*Task prompt:* From the entries below, reproduce exactly the line containing "2016 & 4 & 8 & 36 & 76", the line containing "2016 & 4 & 8 & 24 & 64", and every line in between, with nothing added.
----
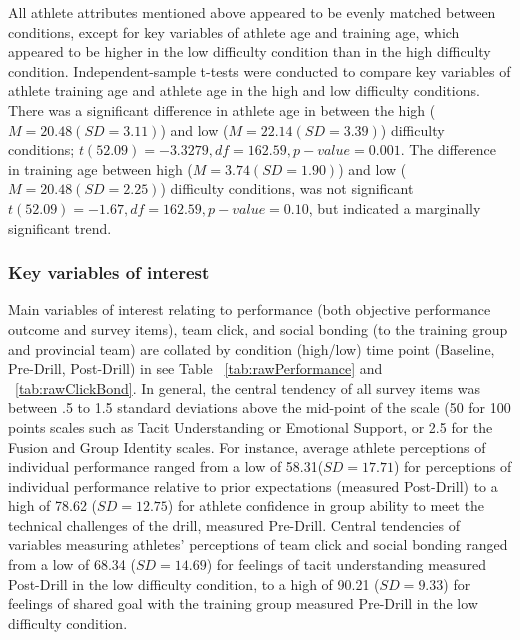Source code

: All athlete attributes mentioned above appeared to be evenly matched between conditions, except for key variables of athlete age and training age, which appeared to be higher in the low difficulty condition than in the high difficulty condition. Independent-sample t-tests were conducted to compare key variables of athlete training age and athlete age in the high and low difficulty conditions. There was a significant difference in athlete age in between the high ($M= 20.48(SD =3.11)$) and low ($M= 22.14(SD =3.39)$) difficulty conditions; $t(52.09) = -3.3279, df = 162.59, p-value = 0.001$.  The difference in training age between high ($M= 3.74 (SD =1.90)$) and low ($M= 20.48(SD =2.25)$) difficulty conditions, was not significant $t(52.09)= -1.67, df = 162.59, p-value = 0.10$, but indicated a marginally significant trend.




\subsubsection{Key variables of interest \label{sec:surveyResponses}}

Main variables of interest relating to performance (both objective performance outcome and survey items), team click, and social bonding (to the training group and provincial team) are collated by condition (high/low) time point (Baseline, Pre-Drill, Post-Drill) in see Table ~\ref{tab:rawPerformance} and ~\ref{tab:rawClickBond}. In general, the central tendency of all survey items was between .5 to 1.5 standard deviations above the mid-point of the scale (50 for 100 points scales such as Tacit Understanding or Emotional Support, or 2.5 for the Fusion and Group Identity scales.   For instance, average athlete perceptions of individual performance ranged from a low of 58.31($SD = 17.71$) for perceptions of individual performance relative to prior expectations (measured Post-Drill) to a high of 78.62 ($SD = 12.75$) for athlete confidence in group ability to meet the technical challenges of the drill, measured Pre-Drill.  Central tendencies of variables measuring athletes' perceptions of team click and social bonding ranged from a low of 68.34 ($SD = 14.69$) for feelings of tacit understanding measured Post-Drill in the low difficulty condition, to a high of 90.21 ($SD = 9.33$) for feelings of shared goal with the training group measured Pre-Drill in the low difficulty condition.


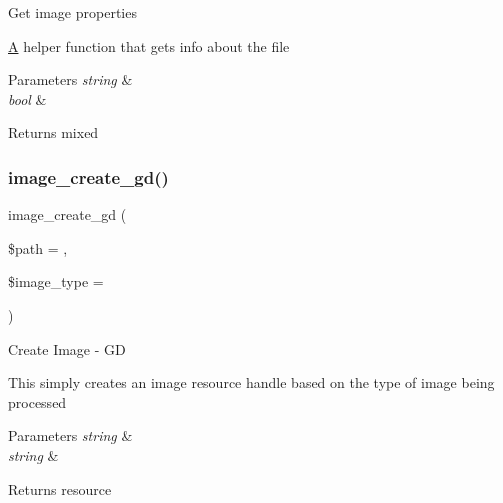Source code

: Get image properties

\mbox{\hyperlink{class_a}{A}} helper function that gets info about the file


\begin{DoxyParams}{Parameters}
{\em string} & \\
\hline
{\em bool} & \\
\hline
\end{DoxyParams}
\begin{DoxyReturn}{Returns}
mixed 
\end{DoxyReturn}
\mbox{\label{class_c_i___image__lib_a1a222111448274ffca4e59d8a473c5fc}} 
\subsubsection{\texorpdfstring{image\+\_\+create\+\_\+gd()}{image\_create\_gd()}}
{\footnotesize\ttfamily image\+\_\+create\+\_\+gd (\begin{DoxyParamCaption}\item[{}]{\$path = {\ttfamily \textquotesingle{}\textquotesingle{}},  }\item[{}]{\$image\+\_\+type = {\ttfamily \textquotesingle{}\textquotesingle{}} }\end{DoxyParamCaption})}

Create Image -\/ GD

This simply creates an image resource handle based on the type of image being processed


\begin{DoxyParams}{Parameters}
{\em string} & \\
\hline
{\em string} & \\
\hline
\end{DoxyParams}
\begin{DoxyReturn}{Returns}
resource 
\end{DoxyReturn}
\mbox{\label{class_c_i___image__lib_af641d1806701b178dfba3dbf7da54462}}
----
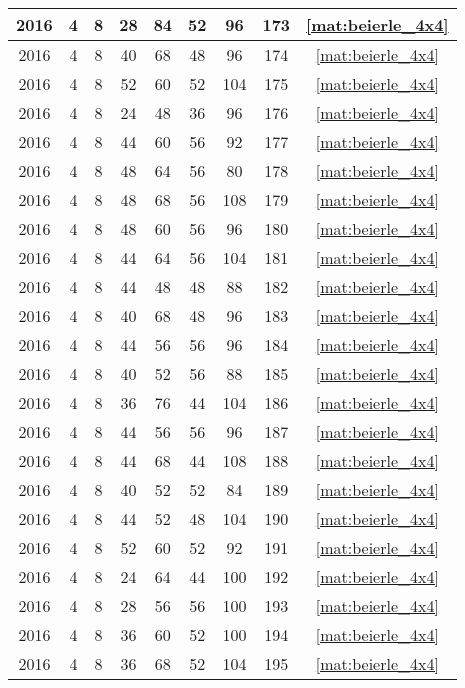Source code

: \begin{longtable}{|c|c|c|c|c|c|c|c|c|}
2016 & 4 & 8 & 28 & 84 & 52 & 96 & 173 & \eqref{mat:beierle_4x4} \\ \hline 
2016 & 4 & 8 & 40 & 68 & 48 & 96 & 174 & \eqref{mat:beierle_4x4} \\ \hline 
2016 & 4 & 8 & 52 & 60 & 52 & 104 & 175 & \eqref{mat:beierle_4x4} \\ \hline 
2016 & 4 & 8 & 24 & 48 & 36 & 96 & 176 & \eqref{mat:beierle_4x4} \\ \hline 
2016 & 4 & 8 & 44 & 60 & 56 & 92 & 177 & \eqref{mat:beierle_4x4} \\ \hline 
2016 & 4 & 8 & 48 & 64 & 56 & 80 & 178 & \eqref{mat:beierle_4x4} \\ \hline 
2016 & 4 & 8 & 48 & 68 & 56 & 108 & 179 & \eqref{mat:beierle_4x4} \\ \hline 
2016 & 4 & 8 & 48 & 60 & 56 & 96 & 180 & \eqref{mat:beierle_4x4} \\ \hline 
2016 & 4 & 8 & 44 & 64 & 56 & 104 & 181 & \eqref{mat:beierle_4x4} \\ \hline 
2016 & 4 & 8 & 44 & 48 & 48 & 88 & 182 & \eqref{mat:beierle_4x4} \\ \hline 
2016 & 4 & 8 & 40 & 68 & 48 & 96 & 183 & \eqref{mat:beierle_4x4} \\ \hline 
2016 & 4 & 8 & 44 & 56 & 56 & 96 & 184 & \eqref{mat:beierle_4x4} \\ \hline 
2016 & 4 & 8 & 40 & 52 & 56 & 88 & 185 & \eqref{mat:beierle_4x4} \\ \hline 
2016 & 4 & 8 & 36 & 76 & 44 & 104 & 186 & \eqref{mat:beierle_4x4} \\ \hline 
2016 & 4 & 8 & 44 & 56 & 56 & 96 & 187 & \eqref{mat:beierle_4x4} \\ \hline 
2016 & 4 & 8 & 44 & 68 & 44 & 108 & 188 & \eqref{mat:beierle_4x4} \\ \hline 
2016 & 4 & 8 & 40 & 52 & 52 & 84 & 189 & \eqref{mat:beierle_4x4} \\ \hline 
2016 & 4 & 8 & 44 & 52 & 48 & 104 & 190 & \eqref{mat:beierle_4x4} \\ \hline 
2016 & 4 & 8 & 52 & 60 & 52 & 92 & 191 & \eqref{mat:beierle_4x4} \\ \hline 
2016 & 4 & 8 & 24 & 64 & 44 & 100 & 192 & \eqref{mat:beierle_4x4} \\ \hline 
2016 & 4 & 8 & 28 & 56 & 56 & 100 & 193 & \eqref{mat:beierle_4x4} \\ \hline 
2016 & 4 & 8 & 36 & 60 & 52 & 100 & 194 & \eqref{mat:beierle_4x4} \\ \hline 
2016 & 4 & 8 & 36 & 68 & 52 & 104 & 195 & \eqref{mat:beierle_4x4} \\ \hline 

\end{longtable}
----
*Expected answer:*
2016 & 4 & 8 & 36 & 76 & 44 & 104 & 186 & \eqref{mat:beierle_4x4} \\ \hline 
2016 & 4 & 8 & 44 & 56 & 56 & 96 & 187 & \eqref{mat:beierle_4x4} \\ \hline 
2016 & 4 & 8 & 44 & 68 & 44 & 108 & 188 & \eqref{mat:beierle_4x4} \\ \hline 
2016 & 4 & 8 & 40 & 52 & 52 & 84 & 189 & \eqref{mat:beierle_4x4} \\ \hline 
2016 & 4 & 8 & 44 & 52 & 48 & 104 & 190 & \eqref{mat:beierle_4x4} \\ \hline 
2016 & 4 & 8 & 52 & 60 & 52 & 92 & 191 & \eqref{mat:beierle_4x4} \\ \hline 
2016 & 4 & 8 & 24 & 64 & 44 & 100 & 192 & \eqref{mat:beierle_4x4} \\ \hline 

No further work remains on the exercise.